TASK GOAL:
Could you restate the data below word for word, without its pictures?

Rendered images with source text
##############################
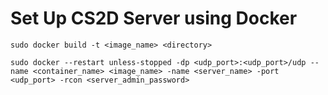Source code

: # Set Up CS2D Server using Docker

```
sudo docker build -t <image_name> <directory>
```
```
sudo docker --restart unless-stopped -dp <udp_port>:<udp_port>/udp --name <container_name> <image_name> -name <server_name> -port <udp_port> -rcon <server_admin_password>
```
##############################
RESPONSE TO THE EXERCISE:
Source code

: # Set Up CS2D Server using Docker

```
sudo docker build -t <image_name> <directory>
```
```
sudo docker --restart unless-stopped -dp <udp_port>:<udp_port>/udp --name <container_name> <image_name> -name <server_name> -port <udp_port> -rcon <server_admin_password>
```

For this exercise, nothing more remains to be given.